=== Material supplied ===

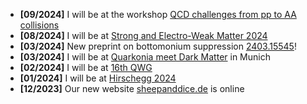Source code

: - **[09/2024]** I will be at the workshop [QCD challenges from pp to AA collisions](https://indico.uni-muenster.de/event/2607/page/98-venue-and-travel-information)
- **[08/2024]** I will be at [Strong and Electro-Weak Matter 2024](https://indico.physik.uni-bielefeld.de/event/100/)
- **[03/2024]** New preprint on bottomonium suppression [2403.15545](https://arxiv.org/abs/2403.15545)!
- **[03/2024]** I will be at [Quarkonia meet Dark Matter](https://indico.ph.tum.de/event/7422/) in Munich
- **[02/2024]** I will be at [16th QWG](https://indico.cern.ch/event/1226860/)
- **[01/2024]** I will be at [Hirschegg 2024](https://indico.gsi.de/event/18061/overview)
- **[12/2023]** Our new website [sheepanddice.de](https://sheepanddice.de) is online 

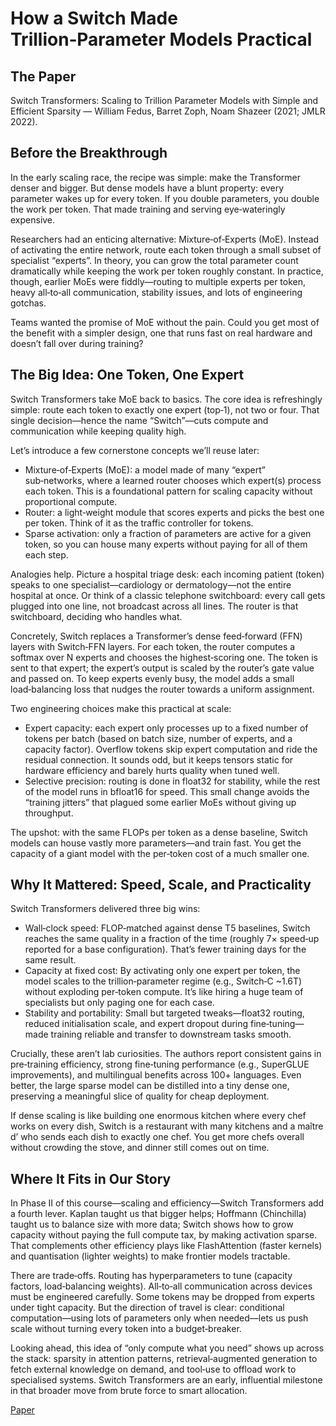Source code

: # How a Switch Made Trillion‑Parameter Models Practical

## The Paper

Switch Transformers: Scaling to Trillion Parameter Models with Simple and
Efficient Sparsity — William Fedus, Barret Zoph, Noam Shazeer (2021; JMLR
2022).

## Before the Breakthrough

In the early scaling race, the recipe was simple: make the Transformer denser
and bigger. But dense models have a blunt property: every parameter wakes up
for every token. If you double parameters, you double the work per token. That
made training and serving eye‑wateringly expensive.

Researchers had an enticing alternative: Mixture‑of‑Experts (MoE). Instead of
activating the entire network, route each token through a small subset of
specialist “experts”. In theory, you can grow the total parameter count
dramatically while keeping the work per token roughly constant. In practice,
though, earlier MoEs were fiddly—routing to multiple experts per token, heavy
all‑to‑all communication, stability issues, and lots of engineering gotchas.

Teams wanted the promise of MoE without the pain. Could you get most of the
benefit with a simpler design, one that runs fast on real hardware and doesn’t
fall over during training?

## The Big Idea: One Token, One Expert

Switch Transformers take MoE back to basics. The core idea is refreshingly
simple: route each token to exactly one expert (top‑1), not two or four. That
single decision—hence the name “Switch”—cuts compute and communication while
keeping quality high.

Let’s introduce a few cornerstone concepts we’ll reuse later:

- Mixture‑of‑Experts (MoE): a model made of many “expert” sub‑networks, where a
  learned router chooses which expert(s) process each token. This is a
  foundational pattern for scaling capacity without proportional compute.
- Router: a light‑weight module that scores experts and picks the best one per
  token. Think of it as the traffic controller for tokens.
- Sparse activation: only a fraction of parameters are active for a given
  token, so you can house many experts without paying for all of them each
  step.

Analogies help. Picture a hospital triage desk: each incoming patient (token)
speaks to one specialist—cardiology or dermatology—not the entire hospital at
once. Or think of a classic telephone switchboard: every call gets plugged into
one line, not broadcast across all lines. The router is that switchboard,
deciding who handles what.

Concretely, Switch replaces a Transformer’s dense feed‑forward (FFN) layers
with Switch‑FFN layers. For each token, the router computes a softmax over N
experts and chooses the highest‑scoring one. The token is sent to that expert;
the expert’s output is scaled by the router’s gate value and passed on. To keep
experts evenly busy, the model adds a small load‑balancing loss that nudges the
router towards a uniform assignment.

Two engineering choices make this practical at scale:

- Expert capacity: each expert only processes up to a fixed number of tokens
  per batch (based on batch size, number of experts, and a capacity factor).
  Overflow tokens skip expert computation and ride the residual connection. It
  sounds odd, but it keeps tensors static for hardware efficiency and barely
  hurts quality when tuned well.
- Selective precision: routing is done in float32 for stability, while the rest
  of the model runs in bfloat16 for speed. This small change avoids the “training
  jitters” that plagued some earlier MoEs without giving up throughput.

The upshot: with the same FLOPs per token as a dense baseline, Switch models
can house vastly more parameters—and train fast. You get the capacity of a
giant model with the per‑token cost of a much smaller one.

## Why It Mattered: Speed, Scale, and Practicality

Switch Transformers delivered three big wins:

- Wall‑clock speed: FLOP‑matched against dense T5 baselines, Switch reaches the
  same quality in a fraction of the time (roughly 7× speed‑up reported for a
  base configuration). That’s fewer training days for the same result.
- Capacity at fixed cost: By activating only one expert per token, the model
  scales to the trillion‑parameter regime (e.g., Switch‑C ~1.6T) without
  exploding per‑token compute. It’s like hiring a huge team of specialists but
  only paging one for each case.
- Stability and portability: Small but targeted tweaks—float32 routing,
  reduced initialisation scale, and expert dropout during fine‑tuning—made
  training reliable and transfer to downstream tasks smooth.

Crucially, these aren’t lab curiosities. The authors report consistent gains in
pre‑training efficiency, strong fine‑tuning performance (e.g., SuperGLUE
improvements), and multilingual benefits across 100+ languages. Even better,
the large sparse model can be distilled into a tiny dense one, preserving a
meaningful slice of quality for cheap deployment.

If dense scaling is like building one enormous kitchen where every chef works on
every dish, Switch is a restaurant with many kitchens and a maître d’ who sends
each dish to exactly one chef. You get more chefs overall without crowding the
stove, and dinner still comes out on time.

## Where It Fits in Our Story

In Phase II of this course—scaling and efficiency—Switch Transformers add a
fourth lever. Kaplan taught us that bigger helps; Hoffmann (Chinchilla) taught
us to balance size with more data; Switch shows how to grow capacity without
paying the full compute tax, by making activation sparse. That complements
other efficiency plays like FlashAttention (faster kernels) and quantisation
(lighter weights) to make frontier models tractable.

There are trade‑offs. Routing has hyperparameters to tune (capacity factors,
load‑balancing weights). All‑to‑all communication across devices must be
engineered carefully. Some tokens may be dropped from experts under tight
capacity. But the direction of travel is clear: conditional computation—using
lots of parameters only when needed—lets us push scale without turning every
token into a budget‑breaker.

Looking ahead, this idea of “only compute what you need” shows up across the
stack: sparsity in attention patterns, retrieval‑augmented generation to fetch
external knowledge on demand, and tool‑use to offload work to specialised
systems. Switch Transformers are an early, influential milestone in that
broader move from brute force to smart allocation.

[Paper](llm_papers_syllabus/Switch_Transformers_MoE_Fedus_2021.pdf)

===

No pictures should appear; only the lines from the first line of the records through the line with "and bigger. But", both included, are to be restated word for word.

Source code

: - **[09/2024]** I will be at the workshop [QCD challenges from pp to AA collisions](https://indico.uni-muenster.de/event/2607/page/98-venue-and-travel-information)
- **[08/2024]** I will be at [Strong and Electro-Weak Matter 2024](https://indico.physik.uni-bielefeld.de/event/100/)
- **[03/2024]** New preprint on bottomonium suppression [2403.15545](https://arxiv.org/abs/2403.15545)!
- **[03/2024]** I will be at [Quarkonia meet Dark Matter](https://indico.ph.tum.de/event/7422/) in Munich
- **[02/2024]** I will be at [16th QWG](https://indico.cern.ch/event/1226860/)
- **[01/2024]** I will be at [Hirschegg 2024](https://indico.gsi.de/event/18061/overview)
- **[12/2023]** Our new website [sheepanddice.de](https://sheepanddice.de) is online 

Source code

: # How a Switch Made Trillion‑Parameter Models Practical

## The Paper

Switch Transformers: Scaling to Trillion Parameter Models with Simple and
Efficient Sparsity — William Fedus, Barret Zoph, Noam Shazeer (2021; JMLR
2022).

## Before the Breakthrough

In the early scaling race, the recipe was simple: make the Transformer denser
and bigger. But dense models have a blunt property: every parameter wakes up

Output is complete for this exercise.